製作開始45周年を迎えた日活ロマンポルノのリブート(再起動)プロジェクトの第2弾で、ロカルノ映画祭のコンペにも出品された注目作。

 元舞台俳優の高介(永岡佑)は世捨て人となり、山小屋で女関係とは無縁の日々を送っている。そんなある日、なぞの女汐里(間宮夕貴)と高介を追って来た元俳優仲間の女(鈴木美智子)に生活を邪魔されていくうち、封印していた性欲が呼び覚まされていく。
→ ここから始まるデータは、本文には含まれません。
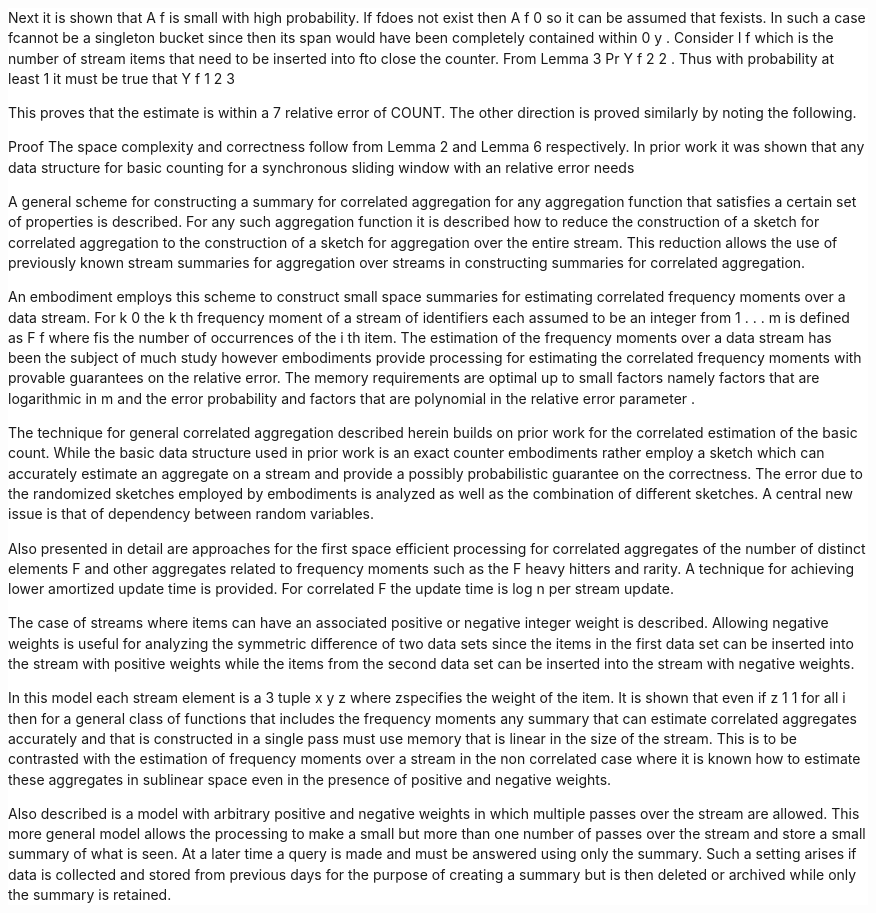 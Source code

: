 Next it is shown that A f is small with high probability. If fdoes not exist then A f 0 so it can be assumed that fexists. In such a case fcannot be a singleton bucket since then its span would have been completely contained within 0 y . Consider I f which is the number of stream items that need to be inserted into fto close the counter. From Lemma 3 Pr Y f 2 2 . Thus with probability at least 1 it must be true that Y f 1 2 3 

This proves that the estimate is within a 7 relative error of COUNT. The other direction is proved similarly by noting the following.

Proof The space complexity and correctness follow from Lemma 2 and Lemma 6 respectively. In prior work it was shown that any data structure for basic counting for a synchronous sliding window with an relative error needs

A general scheme for constructing a summary for correlated aggregation for any aggregation function that satisfies a certain set of properties is described. For any such aggregation function it is described how to reduce the construction of a sketch for correlated aggregation to the construction of a sketch for aggregation over the entire stream. This reduction allows the use of previously known stream summaries for aggregation over streams in constructing summaries for correlated aggregation.

An embodiment employs this scheme to construct small space summaries for estimating correlated frequency moments over a data stream. For k 0 the k th frequency moment of a stream of identifiers each assumed to be an integer from 1 . . . m is defined as F f where fis the number of occurrences of the i th item. The estimation of the frequency moments over a data stream has been the subject of much study however embodiments provide processing for estimating the correlated frequency moments with provable guarantees on the relative error. The memory requirements are optimal up to small factors namely factors that are logarithmic in m and the error probability and factors that are polynomial in the relative error parameter .

The technique for general correlated aggregation described herein builds on prior work for the correlated estimation of the basic count. While the basic data structure used in prior work is an exact counter embodiments rather employ a sketch which can accurately estimate an aggregate on a stream and provide a possibly probabilistic guarantee on the correctness. The error due to the randomized sketches employed by embodiments is analyzed as well as the combination of different sketches. A central new issue is that of dependency between random variables.

Also presented in detail are approaches for the first space efficient processing for correlated aggregates of the number of distinct elements F and other aggregates related to frequency moments such as the F heavy hitters and rarity. A technique for achieving lower amortized update time is provided. For correlated F the update time is log n per stream update.

The case of streams where items can have an associated positive or negative integer weight is described. Allowing negative weights is useful for analyzing the symmetric difference of two data sets since the items in the first data set can be inserted into the stream with positive weights while the items from the second data set can be inserted into the stream with negative weights.

In this model each stream element is a 3 tuple x y z where zspecifies the weight of the item. It is shown that even if z 1 1 for all i then for a general class of functions that includes the frequency moments any summary that can estimate correlated aggregates accurately and that is constructed in a single pass must use memory that is linear in the size of the stream. This is to be contrasted with the estimation of frequency moments over a stream in the non correlated case where it is known how to estimate these aggregates in sublinear space even in the presence of positive and negative weights.

Also described is a model with arbitrary positive and negative weights in which multiple passes over the stream are allowed. This more general model allows the processing to make a small but more than one number of passes over the stream and store a small summary of what is seen. At a later time a query is made and must be answered using only the summary. Such a setting arises if data is collected and stored from previous days for the purpose of creating a summary but is then deleted or archived while only the summary is retained.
 間宮の脱ぎっぷりに、鈴木の永岡への絡み方など、女性陣は肉食ぞろい。妻と高介の浮気を疑う喫茶店の主人(テイ龍進)など、まともでリアル感のある登場人物はほとんどおらず、そこは「黄泉がえり」などの塩田明彦監督ならではのファンタジーか。緊張感のある長回しや、撮り直しが利かない場面も多く、製作費の制限がある中で役者陣の頑張りが光る。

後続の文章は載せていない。